RECORDS PROVIDED:
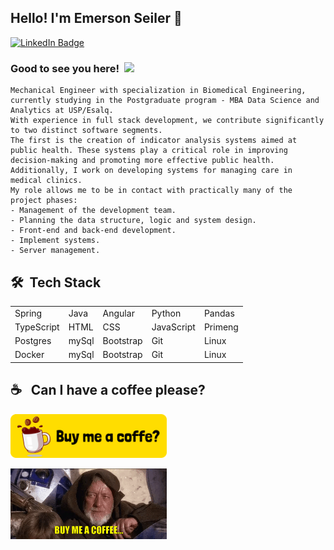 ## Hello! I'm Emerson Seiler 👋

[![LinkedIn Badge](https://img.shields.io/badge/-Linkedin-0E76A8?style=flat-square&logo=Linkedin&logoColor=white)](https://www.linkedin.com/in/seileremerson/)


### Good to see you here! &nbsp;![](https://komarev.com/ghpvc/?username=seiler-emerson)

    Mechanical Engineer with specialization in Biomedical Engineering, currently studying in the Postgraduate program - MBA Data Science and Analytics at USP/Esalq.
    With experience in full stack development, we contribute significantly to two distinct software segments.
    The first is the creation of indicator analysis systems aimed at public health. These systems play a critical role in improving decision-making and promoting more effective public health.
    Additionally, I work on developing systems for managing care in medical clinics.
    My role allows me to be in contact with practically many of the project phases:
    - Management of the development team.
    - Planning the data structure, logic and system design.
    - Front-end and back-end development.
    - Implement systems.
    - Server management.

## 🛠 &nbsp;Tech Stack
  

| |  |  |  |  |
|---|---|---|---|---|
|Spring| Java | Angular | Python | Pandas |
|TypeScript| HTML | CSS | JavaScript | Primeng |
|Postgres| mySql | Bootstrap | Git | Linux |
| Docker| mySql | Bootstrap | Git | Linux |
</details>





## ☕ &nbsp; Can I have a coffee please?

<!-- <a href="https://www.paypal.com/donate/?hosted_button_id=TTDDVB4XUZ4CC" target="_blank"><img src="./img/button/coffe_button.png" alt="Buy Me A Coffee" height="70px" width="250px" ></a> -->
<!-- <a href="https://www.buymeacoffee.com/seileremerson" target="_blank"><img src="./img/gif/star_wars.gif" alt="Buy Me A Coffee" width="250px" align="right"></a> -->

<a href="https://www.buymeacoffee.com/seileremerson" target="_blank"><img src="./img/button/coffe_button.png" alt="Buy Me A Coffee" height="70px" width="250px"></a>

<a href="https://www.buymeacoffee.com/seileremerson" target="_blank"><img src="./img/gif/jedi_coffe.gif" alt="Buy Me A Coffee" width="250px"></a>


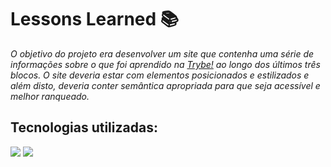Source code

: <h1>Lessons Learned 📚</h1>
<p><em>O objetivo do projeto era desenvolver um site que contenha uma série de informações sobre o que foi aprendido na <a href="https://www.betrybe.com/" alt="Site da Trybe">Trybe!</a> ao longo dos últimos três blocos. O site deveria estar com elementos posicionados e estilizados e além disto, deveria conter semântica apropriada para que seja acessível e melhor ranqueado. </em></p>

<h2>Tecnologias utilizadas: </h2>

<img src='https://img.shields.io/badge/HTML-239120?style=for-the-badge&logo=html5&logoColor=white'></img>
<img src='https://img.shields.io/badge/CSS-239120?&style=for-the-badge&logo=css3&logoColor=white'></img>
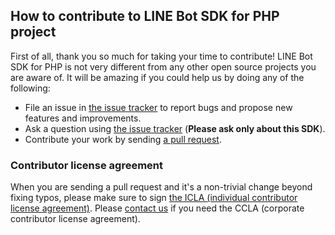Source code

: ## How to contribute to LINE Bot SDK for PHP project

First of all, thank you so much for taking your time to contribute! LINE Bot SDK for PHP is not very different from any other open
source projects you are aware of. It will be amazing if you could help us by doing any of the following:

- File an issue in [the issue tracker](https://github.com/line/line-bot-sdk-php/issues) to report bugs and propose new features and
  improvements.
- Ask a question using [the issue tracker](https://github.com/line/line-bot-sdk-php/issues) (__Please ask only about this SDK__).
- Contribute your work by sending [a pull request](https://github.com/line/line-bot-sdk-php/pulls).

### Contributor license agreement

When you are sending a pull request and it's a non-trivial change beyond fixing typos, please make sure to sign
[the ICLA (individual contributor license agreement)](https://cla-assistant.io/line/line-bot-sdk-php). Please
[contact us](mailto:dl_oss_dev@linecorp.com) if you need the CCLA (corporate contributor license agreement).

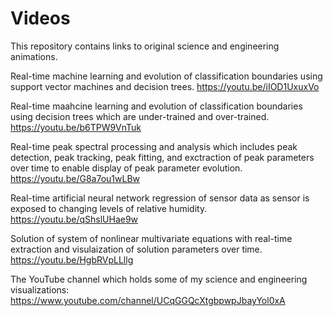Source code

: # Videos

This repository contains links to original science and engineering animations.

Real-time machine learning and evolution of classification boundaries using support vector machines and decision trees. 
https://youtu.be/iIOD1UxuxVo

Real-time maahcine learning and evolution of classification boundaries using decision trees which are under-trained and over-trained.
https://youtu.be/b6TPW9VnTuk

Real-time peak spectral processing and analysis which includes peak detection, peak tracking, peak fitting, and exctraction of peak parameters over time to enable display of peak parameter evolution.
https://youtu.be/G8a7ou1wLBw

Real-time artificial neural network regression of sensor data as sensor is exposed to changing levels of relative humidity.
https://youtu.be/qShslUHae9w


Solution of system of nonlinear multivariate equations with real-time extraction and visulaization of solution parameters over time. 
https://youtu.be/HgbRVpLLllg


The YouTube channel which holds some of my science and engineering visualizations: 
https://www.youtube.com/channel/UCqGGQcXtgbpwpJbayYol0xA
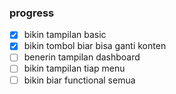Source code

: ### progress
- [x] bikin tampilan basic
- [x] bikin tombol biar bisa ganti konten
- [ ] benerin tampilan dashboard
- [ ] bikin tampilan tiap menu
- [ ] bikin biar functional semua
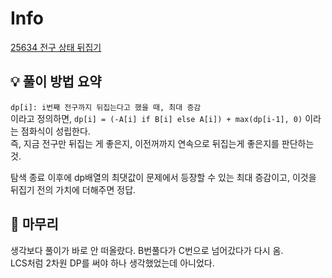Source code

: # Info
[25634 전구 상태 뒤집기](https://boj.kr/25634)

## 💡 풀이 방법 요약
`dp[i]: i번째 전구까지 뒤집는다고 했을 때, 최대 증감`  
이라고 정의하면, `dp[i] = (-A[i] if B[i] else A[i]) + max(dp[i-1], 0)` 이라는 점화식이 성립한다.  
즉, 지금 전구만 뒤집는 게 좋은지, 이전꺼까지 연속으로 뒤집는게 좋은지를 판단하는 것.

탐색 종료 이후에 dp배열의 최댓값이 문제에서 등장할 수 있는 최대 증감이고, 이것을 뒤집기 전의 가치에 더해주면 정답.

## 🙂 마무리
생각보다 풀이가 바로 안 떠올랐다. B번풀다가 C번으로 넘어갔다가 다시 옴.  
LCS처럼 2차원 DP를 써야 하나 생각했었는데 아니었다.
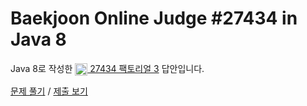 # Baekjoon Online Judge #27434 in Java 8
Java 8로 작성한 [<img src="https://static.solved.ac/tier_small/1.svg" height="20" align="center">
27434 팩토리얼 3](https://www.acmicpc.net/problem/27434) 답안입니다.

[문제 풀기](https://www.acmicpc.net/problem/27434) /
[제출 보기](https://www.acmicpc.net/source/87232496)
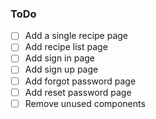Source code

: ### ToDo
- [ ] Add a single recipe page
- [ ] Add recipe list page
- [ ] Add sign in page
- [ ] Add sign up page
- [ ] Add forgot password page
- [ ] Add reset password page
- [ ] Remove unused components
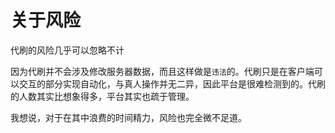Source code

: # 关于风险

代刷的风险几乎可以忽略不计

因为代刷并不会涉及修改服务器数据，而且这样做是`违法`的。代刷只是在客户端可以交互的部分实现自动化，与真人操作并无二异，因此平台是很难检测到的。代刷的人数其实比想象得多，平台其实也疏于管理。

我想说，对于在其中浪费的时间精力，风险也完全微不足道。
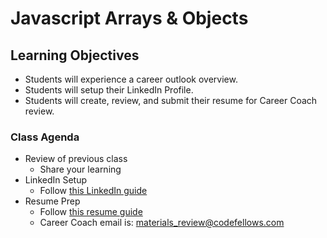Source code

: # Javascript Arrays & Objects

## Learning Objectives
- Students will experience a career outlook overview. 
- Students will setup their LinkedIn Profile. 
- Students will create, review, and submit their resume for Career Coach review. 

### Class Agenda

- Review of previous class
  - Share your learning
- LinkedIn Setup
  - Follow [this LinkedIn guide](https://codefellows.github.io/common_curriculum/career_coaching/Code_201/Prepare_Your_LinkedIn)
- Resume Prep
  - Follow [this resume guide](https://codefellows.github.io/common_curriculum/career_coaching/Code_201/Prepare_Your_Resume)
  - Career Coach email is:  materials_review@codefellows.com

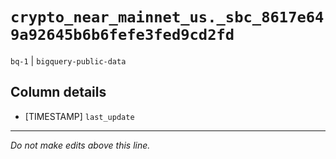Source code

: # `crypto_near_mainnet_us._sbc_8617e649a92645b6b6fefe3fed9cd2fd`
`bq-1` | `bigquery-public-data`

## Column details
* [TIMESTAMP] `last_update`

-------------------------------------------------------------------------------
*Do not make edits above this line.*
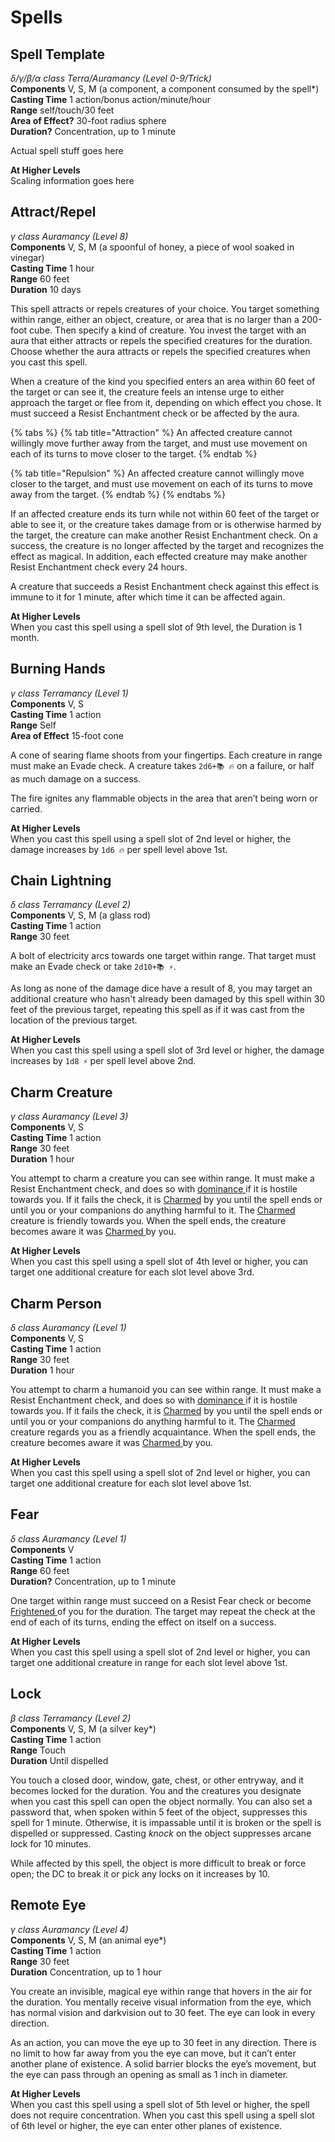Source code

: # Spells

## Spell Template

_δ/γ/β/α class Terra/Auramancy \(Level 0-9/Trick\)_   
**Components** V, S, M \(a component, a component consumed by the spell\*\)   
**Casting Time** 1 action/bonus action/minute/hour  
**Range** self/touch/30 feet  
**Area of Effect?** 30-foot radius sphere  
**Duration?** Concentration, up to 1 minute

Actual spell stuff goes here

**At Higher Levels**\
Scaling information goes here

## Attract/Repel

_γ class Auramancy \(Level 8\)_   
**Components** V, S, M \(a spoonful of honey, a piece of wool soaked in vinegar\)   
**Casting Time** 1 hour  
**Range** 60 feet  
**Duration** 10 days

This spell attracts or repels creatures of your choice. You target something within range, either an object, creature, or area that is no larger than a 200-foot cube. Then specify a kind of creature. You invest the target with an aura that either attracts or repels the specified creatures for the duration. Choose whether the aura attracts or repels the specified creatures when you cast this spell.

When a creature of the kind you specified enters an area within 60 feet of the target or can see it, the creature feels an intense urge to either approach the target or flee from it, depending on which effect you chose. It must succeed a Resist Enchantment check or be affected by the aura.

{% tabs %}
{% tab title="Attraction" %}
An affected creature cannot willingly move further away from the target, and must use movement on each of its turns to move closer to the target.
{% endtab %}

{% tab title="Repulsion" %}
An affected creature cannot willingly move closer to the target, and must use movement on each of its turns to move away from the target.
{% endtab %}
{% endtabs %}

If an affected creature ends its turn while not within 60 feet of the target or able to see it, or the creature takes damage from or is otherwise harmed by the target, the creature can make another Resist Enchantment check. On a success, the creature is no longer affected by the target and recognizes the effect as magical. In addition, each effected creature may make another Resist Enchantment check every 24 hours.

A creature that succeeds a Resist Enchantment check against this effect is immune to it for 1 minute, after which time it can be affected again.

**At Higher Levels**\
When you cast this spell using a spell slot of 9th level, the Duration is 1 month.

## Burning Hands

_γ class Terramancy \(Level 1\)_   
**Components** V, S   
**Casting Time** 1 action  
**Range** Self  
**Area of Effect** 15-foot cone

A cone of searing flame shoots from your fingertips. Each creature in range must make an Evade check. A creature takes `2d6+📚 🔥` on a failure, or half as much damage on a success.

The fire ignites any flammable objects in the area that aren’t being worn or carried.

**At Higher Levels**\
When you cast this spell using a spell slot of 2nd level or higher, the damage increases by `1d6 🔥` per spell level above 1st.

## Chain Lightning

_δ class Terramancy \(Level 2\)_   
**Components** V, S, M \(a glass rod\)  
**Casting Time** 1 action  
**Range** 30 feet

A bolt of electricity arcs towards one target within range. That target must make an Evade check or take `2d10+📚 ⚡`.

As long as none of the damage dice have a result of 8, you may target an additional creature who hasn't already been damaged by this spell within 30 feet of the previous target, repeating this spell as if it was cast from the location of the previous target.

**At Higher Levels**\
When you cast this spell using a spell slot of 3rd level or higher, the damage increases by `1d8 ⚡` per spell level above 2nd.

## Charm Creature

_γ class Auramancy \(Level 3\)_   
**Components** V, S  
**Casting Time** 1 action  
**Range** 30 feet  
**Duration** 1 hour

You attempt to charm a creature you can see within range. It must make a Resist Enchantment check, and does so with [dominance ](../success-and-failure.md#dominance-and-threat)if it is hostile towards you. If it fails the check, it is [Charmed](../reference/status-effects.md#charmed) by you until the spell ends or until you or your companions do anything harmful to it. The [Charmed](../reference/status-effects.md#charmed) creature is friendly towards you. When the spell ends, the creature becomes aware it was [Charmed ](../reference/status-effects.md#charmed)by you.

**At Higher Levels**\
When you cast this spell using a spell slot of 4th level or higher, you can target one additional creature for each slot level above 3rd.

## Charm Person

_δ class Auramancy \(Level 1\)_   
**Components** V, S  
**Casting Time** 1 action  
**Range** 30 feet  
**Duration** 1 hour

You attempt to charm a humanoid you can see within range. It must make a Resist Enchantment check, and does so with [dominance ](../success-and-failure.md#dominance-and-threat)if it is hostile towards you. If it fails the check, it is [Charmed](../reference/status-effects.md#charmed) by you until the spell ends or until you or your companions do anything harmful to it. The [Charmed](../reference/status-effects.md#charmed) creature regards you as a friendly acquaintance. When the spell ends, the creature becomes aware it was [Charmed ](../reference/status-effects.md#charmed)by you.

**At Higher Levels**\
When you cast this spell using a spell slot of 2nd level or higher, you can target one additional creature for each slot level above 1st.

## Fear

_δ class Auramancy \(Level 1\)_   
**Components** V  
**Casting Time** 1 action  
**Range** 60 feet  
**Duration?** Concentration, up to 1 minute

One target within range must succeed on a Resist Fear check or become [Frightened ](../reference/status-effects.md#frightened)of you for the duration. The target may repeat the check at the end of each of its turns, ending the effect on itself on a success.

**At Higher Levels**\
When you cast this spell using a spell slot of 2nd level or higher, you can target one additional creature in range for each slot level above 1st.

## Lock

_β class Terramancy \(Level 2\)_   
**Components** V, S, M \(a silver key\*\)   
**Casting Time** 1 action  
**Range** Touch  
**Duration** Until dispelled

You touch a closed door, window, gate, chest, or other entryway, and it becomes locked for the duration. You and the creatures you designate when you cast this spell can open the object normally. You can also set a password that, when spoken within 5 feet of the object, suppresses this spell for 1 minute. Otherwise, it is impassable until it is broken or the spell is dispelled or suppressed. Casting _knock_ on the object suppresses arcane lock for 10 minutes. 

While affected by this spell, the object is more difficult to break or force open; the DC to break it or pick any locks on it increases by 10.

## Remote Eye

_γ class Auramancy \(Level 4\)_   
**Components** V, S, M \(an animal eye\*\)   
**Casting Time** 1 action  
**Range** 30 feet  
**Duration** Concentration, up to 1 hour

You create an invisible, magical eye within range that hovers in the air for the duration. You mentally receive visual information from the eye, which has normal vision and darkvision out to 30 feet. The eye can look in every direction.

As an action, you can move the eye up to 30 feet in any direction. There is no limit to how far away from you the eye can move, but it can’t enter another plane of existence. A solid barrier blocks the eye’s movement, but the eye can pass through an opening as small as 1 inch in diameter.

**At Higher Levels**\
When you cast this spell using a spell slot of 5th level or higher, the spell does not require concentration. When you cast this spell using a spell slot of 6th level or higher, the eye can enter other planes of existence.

WHAT YOU SHOULD DO: If a line in the material above contains the word "magical", copy it.

COMPLETED EXERCISE:
If an affected creature ends its turn while not within 60 feet of the target or able to see it, or the creature takes damage from or is otherwise harmed by the target, the creature can make another Resist Enchantment check. On a success, the creature is no longer affected by the target and recognizes the effect as magical. In addition, each effected creature may make another Resist Enchantment check every 24 hours.
You create an invisible, magical eye within range that hovers in the air for the duration. You mentally receive visual information from the eye, which has normal vision and darkvision out to 30 feet. The eye can look in every direction.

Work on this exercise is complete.